►

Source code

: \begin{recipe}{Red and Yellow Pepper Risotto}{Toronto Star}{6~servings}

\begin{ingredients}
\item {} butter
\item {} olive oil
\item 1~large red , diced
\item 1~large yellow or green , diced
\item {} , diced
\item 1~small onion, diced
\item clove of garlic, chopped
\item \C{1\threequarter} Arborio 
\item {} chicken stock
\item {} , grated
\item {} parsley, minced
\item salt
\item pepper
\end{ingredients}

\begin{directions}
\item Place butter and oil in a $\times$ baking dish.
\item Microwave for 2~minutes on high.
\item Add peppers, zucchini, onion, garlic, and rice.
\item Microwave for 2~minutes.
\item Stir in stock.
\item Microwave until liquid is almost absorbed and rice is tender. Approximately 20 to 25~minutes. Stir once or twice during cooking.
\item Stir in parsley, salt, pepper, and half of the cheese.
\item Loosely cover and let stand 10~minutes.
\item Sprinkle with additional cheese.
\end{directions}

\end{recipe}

◄

INSTRUCTIONS TO FOLLOW: Look for the word "stock" in every line of the listing and copy the lines that have it.

RESPONSE AREA:
\item {} chicken stock
\item Stir in stock.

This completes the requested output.